腰を精一杯伸ばした。階段が長いからか、雲が近くに感じた。
地上に落りて、散策していると、周りの人はジロジロとこっちを見てきた。
当然だ。
浮いてる目付きの悪さ。こんな浮浪者みたいなボサボサの長い髪をしておきながら、真っ白い長Tにグレーのジップパーカー、レーヨン100%の黒い長ズボンをという、ここでは絶対に見かけない様相をしているのだから。
道の中央をモデル気分で歩いていたら、誰かが話しかけてくれた。
「おい。てめぇ、もしかして転生者か?」
どうやら、噂は一般にも周知しているらしい。
「うん、そうだけど。」
わざわざ立ち止まって返事をすることもないだろうと思っていたら、金貨100枚を託した後ろ手の右腕をがっちり掴まれて、さすがに立ち止まった。

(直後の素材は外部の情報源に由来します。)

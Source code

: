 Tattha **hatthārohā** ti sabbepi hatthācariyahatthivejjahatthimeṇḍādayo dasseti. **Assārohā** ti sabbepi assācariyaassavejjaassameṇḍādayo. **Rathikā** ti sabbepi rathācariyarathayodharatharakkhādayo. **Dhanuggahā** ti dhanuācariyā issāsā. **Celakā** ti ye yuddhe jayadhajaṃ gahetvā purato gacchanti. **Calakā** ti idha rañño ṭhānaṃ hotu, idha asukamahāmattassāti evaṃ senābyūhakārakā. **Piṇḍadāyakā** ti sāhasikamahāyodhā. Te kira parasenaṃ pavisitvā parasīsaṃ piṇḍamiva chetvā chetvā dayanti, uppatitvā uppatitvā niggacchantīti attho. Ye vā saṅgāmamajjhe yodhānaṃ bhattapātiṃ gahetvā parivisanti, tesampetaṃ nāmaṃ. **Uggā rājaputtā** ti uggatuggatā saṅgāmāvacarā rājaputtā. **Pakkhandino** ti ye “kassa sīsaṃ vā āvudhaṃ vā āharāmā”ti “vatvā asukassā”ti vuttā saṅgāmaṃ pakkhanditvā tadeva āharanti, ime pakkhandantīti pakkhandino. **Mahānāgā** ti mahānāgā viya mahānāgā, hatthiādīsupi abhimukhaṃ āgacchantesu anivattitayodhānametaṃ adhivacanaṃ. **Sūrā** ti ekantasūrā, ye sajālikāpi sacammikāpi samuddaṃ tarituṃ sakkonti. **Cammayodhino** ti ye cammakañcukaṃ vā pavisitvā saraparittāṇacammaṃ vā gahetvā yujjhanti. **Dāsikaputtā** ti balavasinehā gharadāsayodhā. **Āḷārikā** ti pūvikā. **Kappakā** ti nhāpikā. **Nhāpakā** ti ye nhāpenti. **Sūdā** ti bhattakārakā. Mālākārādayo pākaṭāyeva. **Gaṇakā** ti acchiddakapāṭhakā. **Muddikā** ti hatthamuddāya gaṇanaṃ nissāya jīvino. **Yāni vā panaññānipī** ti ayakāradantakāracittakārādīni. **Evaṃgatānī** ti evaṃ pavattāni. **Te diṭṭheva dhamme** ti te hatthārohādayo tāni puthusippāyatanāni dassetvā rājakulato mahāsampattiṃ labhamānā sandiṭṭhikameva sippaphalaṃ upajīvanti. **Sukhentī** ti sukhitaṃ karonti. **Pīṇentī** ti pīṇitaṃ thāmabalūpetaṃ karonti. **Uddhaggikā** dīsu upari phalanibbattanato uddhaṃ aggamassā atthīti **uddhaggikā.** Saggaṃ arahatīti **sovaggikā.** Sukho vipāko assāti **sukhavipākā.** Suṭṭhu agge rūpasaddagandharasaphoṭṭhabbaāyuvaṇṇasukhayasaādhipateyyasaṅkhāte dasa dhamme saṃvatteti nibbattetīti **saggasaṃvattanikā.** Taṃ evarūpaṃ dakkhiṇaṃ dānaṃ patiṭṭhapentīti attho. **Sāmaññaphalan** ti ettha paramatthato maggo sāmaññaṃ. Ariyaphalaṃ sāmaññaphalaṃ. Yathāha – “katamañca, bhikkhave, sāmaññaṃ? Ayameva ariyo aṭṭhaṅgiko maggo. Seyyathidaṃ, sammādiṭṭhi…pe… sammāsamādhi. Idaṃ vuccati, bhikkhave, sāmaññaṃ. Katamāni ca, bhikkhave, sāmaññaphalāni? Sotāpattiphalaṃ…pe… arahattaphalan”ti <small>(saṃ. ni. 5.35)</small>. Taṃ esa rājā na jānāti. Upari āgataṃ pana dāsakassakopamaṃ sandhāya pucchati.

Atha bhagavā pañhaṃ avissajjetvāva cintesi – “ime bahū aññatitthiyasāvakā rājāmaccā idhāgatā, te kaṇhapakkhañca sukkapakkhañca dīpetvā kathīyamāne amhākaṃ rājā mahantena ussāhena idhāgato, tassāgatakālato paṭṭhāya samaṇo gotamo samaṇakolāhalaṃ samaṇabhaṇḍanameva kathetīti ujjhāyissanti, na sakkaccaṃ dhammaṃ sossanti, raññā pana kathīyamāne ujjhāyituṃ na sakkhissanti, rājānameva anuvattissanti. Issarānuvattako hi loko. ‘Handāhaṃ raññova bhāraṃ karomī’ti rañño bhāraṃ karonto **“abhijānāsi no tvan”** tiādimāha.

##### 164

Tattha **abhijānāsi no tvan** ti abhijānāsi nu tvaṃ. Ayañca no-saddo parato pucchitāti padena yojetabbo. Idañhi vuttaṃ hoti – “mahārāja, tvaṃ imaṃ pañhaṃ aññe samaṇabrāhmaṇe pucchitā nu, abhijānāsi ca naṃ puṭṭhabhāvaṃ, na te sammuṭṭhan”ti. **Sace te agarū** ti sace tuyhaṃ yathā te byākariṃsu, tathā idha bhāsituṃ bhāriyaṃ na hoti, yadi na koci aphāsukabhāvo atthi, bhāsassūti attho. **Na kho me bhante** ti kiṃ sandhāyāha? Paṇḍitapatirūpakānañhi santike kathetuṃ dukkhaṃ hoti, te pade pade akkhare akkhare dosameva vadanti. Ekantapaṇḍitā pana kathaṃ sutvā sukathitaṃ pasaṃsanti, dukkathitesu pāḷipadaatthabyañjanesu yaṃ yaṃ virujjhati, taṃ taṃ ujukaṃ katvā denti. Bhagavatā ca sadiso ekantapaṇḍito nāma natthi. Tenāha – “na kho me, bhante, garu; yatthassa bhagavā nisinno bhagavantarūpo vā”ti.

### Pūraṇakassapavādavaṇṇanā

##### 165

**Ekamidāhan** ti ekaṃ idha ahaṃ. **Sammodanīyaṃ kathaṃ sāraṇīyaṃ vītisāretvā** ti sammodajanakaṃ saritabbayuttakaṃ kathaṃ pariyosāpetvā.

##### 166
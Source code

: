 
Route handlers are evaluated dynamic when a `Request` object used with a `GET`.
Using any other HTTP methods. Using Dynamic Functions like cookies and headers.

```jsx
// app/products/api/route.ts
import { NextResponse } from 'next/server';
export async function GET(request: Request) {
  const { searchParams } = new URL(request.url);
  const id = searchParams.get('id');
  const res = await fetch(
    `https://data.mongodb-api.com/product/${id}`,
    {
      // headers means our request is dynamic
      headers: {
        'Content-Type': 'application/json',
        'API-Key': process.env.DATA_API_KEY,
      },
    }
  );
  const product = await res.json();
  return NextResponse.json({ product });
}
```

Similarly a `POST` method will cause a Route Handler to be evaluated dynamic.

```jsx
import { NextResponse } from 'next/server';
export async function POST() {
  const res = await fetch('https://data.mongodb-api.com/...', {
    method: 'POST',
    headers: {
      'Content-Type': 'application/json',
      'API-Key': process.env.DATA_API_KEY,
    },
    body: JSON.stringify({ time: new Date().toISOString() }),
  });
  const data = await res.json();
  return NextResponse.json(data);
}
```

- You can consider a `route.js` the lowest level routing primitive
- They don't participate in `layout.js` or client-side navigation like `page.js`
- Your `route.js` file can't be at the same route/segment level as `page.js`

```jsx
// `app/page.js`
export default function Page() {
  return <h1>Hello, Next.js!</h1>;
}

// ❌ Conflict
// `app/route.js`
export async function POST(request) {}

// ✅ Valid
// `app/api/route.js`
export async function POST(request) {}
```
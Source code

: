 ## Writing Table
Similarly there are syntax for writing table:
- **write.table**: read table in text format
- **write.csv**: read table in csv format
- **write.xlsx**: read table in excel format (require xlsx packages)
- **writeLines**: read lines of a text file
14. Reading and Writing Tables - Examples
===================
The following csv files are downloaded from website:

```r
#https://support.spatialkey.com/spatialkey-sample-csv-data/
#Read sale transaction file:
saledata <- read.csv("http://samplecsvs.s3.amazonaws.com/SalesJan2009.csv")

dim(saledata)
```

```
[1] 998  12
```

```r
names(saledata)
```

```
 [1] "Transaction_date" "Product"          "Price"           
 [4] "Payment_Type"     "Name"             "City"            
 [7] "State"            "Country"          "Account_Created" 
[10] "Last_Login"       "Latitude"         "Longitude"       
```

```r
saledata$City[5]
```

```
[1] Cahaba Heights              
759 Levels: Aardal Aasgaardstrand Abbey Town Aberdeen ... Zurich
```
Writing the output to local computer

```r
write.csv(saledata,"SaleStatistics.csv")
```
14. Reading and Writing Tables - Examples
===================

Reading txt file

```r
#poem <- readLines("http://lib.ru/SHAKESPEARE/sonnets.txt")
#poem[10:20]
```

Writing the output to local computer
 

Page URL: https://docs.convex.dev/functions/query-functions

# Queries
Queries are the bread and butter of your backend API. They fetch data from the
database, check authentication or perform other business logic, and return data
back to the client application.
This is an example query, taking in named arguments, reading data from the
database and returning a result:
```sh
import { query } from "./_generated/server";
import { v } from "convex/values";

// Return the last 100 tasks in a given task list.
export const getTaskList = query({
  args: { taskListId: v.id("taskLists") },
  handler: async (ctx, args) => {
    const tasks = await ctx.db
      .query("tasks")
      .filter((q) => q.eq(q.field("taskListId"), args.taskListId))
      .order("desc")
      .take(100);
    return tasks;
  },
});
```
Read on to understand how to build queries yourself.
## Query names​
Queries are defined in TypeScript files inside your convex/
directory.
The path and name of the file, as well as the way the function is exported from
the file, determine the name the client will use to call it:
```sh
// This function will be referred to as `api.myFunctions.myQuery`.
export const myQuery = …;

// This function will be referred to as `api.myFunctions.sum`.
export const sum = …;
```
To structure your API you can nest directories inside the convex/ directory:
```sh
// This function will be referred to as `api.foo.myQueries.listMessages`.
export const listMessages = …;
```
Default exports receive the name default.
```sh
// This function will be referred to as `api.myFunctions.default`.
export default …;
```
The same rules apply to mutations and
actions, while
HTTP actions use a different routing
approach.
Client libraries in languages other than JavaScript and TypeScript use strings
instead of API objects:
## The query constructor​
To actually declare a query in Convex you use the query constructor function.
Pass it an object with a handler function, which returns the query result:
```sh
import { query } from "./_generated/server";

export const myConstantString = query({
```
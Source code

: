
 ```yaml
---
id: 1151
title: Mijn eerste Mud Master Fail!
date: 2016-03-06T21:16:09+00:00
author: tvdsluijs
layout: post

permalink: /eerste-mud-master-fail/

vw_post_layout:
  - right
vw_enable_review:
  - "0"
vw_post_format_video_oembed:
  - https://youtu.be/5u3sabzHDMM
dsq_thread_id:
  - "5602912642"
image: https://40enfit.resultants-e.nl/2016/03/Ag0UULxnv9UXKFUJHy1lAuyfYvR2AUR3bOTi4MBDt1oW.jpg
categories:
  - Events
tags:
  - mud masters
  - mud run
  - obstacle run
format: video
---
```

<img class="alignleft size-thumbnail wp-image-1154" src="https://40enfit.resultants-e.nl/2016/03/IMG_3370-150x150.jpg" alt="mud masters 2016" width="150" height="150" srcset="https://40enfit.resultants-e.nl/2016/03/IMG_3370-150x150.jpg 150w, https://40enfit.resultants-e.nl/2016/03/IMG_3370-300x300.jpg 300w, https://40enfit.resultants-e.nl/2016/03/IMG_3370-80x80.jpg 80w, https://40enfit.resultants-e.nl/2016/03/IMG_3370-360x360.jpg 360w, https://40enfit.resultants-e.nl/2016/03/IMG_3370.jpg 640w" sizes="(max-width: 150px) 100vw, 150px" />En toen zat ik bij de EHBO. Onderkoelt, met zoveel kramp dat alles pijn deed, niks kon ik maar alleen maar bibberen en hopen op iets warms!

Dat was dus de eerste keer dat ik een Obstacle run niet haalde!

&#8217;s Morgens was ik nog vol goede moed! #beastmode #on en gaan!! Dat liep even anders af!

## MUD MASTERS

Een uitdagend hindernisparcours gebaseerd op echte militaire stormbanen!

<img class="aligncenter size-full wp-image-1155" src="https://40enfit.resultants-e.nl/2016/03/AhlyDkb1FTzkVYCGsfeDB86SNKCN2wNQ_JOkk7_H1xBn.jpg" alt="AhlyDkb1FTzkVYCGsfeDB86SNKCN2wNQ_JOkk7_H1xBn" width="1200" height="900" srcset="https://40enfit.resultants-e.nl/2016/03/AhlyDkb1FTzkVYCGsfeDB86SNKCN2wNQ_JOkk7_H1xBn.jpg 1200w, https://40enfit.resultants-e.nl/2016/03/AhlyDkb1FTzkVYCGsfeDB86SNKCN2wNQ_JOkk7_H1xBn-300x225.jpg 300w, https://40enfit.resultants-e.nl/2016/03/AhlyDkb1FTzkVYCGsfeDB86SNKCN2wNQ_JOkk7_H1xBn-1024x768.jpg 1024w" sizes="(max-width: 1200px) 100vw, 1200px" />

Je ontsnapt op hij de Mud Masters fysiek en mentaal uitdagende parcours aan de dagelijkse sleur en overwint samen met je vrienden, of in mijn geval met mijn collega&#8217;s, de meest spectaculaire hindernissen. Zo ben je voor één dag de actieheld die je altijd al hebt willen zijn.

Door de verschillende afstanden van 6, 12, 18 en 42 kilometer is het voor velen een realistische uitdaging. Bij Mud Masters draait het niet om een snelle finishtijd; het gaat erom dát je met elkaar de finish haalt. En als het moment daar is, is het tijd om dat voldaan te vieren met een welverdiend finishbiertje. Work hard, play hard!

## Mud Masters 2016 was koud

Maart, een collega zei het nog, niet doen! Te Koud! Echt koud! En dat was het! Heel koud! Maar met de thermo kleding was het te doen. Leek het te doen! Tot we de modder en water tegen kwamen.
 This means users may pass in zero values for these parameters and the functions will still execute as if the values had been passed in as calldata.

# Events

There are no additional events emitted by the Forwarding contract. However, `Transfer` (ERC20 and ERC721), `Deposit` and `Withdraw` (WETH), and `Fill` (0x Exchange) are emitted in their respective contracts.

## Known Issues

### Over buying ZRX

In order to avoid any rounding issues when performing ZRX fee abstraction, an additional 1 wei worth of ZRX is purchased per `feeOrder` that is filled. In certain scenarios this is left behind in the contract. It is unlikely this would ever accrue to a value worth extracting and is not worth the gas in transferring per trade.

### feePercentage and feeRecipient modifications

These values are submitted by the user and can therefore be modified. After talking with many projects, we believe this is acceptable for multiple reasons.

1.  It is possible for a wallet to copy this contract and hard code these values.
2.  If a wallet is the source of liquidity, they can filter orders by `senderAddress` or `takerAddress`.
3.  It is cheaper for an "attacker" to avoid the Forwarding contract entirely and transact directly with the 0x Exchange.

「金いっぱい貰ってんだろ?優しい勇者様はそのお金を少しは恵んでくれねぇのかよ。」
気づけば周りも立ち止まって、観衆ができていた。
本来介入するであろう巡回警備員らしき人も、後方でつっ立って見ていた。
俺は袋を左手に預け、掴まれた手首をクルッと回して、掴み返した。
そのまま対角線の前方に思い切り引っ張ったら、俺の足に掛かって目の前で転んでくれた。
相手は唖然としていた。
前屈みになりながら、目を見開いて相手の眼球を凝視し、顔面に向かって手のひらを翳そうと伸ばした。
「お前、殺されたいのか?」
「ヒィ!」
ケツを叩かれた馬のような悲鳴を上げて、逃げていった。
(こんなハッタリが通用するのも、今だけなんだろうな……)
そう思っていたら、周りの観衆が恐怖に満ちた顔でこちらを見ているのを気づいた。
巡回警備員が、あれは正当防衛の脅しであると理解してくれて、関与してこなかったのは不幸中の幸いだった。
(さて、この2度目の人生、どう生きて、どう死のうか。